▸ **EXERCISE REQUIREMENTS**: From the entries below, transcribe exactly the lines between the line holding "conjuro (armadura natural" and the line holding "## Habilidades", inclusive; skip all other lines.

(Extracted data entries)
——

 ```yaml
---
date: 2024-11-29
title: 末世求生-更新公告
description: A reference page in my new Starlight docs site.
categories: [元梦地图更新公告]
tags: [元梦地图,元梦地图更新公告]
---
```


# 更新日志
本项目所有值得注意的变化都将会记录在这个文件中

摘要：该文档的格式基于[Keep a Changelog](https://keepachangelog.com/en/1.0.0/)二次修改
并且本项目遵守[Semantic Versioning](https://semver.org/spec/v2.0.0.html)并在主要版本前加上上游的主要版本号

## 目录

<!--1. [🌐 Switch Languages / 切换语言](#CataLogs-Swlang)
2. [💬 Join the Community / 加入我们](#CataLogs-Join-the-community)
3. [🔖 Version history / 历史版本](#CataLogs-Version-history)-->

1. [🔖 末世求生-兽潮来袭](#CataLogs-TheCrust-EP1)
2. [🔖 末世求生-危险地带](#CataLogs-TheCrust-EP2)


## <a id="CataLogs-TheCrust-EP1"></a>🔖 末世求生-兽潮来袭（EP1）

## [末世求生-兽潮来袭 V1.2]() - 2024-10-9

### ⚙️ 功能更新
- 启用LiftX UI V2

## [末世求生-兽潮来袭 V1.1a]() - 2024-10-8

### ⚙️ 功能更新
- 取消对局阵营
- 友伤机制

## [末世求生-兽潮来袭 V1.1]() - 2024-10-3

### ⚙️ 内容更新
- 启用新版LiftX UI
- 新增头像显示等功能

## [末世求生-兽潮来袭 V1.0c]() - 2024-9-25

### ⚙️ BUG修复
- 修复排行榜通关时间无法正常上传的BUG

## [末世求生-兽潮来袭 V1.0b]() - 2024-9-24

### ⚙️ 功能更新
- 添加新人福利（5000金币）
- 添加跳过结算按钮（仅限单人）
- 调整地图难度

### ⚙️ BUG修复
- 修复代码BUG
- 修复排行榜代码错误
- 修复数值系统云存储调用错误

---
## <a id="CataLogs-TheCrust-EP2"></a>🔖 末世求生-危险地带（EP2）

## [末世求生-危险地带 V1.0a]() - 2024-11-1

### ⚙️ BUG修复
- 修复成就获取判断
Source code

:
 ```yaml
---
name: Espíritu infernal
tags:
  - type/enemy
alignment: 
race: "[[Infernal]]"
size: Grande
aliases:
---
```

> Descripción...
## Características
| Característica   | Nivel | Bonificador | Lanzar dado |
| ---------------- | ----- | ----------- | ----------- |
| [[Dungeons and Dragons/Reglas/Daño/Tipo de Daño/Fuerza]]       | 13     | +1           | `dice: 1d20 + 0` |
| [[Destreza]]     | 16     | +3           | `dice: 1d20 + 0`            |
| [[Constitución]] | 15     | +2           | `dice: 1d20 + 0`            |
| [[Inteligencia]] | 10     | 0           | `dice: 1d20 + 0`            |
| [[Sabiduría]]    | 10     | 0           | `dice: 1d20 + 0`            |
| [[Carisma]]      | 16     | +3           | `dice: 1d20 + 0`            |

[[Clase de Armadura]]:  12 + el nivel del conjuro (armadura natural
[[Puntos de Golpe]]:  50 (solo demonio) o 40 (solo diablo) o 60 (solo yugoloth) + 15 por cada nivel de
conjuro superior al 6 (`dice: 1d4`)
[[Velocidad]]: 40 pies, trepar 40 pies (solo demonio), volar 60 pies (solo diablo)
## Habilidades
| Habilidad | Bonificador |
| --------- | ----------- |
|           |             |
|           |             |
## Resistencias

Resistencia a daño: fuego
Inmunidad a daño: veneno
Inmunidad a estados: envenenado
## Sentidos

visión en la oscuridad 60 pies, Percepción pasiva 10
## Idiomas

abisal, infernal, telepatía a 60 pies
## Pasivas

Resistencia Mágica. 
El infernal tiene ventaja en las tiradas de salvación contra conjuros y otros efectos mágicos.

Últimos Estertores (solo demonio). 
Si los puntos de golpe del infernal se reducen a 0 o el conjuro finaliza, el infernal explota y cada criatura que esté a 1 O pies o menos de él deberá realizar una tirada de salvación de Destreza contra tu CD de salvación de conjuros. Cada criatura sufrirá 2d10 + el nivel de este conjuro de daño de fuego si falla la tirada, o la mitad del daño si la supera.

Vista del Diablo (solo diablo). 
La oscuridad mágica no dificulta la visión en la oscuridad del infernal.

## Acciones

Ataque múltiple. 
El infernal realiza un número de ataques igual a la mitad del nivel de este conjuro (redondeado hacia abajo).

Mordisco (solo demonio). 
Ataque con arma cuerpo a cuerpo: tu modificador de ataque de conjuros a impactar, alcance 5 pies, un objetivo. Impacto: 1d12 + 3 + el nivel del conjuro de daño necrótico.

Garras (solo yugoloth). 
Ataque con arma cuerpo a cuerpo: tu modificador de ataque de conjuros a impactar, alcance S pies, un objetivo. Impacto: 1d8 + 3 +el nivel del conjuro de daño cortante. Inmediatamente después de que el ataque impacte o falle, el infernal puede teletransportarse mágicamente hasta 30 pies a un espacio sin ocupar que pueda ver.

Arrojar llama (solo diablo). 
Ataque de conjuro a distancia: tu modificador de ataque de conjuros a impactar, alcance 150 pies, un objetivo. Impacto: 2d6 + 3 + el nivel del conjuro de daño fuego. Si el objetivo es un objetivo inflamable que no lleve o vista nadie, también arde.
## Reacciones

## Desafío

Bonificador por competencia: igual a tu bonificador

——

▸ **RESULT OF THE TASK**:
[[Clase de Armadura]]:  12 + el nivel del conjuro (armadura natural
[[Puntos de Golpe]]:  50 (solo demonio) o 40 (solo diablo) o 60 (solo yugoloth) + 15 por cada nivel de
conjuro superior al 6 (`dice: 1d4`)
[[Velocidad]]: 40 pies, trepar 40 pies (solo demonio), volar 60 pies (solo diablo)
## Habilidades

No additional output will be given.